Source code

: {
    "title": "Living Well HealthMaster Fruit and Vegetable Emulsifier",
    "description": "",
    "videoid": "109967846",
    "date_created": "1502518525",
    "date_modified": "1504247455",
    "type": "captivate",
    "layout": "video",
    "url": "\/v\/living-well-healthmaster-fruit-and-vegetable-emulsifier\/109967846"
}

━━━━

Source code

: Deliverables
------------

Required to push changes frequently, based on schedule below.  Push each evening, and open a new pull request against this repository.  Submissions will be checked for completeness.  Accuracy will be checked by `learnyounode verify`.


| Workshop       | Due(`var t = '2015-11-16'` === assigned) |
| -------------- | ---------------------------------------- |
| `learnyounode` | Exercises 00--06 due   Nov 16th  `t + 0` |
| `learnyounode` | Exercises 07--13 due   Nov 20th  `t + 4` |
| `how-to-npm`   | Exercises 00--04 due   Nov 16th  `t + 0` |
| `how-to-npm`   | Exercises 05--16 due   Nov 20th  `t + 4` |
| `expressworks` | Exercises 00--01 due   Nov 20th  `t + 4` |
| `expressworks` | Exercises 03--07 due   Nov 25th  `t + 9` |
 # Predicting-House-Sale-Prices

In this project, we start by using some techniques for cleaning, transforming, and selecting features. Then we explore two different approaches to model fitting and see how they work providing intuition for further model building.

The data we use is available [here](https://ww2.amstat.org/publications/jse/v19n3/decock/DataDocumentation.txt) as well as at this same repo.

━━━━

Every line that holds the string "Exercises" must be copied from the records above.

→ Output below
| `learnyounode` | Exercises 00--06 due   Nov 16th  `t + 0` |
| `learnyounode` | Exercises 07--13 due   Nov 20th  `t + 4` |
| `how-to-npm`   | Exercises 00--04 due   Nov 16th  `t + 0` |
| `how-to-npm`   | Exercises 05--16 due   Nov 20th  `t + 4` |
| `expressworks` | Exercises 00--01 due   Nov 20th  `t + 4` |
| `expressworks` | Exercises 03--07 due   Nov 25th  `t + 9` |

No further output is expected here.